(Saved data entries)
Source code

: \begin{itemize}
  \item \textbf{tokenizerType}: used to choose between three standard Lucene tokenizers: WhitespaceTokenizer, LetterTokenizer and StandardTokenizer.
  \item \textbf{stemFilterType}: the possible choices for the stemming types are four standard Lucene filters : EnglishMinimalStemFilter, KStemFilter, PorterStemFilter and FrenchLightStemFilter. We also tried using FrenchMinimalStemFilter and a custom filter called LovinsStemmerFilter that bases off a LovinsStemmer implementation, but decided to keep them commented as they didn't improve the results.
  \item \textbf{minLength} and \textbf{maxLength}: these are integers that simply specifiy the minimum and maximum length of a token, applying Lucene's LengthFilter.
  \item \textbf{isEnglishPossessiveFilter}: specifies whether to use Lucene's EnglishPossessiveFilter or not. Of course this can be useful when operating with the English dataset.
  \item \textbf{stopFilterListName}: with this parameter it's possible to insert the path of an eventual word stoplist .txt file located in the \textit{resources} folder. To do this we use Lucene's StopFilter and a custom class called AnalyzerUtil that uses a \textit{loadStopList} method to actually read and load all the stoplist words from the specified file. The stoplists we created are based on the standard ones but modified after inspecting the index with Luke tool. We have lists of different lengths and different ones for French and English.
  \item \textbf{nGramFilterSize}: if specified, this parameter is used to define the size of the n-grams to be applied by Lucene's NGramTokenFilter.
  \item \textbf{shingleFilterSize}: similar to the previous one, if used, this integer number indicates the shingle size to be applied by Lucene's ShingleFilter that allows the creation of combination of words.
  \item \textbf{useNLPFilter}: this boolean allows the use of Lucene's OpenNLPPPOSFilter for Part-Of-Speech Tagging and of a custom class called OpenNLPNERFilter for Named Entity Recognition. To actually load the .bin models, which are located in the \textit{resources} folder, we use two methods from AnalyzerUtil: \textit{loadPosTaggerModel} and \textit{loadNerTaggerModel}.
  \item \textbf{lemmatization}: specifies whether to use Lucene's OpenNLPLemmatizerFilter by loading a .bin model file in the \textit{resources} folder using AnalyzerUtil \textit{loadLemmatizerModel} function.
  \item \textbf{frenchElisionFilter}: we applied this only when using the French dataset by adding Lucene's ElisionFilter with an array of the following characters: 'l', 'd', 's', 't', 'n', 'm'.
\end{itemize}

— To do —
Please make an exact copy of the lines above from the line with "applying Lucene's LengthFilter." through the line with "use Lucene's OpenNLPLemmatizerFilter", both ends included.

— Response to this task —
  \item \textbf{minLength} and \textbf{maxLength}: these are integers that simply specifiy the minimum and maximum length of a token, applying Lucene's LengthFilter.
  \item \textbf{isEnglishPossessiveFilter}: specifies whether to use Lucene's EnglishPossessiveFilter or not. Of course this can be useful when operating with the English dataset.
  \item \textbf{stopFilterListName}: with this parameter it's possible to insert the path of an eventual word stoplist .txt file located in the \textit{resources} folder. To do this we use Lucene's StopFilter and a custom class called AnalyzerUtil that uses a \textit{loadStopList} method to actually read and load all the stoplist words from the specified file. The stoplists we created are based on the standard ones but modified after inspecting the index with Luke tool. We have lists of different lengths and different ones for French and English.
  \item \textbf{nGramFilterSize}: if specified, this parameter is used to define the size of the n-grams to be applied by Lucene's NGramTokenFilter.
  \item \textbf{shingleFilterSize}: similar to the previous one, if used, this integer number indicates the shingle size to be applied by Lucene's ShingleFilter that allows the creation of combination of words.
  \item \textbf{useNLPFilter}: this boolean allows the use of Lucene's OpenNLPPPOSFilter for Part-Of-Speech Tagging and of a custom class called OpenNLPNERFilter for Named Entity Recognition. To actually load the .bin models, which are located in the \textit{resources} folder, we use two methods from AnalyzerUtil: \textit{loadPosTaggerModel} and \textit{loadNerTaggerModel}.
  \item \textbf{lemmatization}: specifies whether to use Lucene's OpenNLPLemmatizerFilter by loading a .bin model file in the \textit{resources} folder using AnalyzerUtil \textit{loadLemmatizerModel} function.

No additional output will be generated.